Stored data:
____________

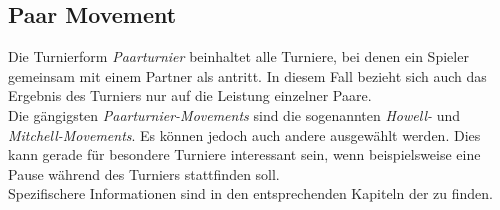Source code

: \subsection{Paar Movement}\label{pair movement}

\noindent
Die Turnierform \textit{Paarturnier} beinhaltet alle Turniere, bei denen ein Spieler
gemeinsam mit einem Partner als \pa antritt. In diesem Fall bezieht sich
auch das Ergebnis des Turniers nur auf die Leistung einzelner Paare.\\[.2cm]

\noindent
Die gängigsten \textit{Paarturnier-Movements} sind die sogenannten \textit{Howell-} und
\textit{Mitchell-Movements}. Es können jedoch auch andere \bms ausgewählt werden.
Dies kann gerade für besondere Turniere interessant sein, wenn beispielsweise eine
Pause während des Turniers stattfinden soll.\\[.2cm]

\noindent
Spezifischere Informationen sind in den entsprechenden Kapiteln der \bms zu finden.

____________

• _Your assignment_
Exactly the lines from the one containing "gemeinsam mit einem" through the final line of the records above are needed, copied word for word.

• _Answer section_
gemeinsam mit einem Partner als \pa antritt. In diesem Fall bezieht sich
auch das Ergebnis des Turniers nur auf die Leistung einzelner Paare.\\[.2cm]

\noindent
Die gängigsten \textit{Paarturnier-Movements} sind die sogenannten \textit{Howell-} und
\textit{Mitchell-Movements}. Es können jedoch auch andere \bms ausgewählt werden.
Dies kann gerade für besondere Turniere interessant sein, wenn beispielsweise eine
Pause während des Turniers stattfinden soll.\\[.2cm]

\noindent
Spezifischere Informationen sind in den entsprechenden Kapiteln der \bms zu finden.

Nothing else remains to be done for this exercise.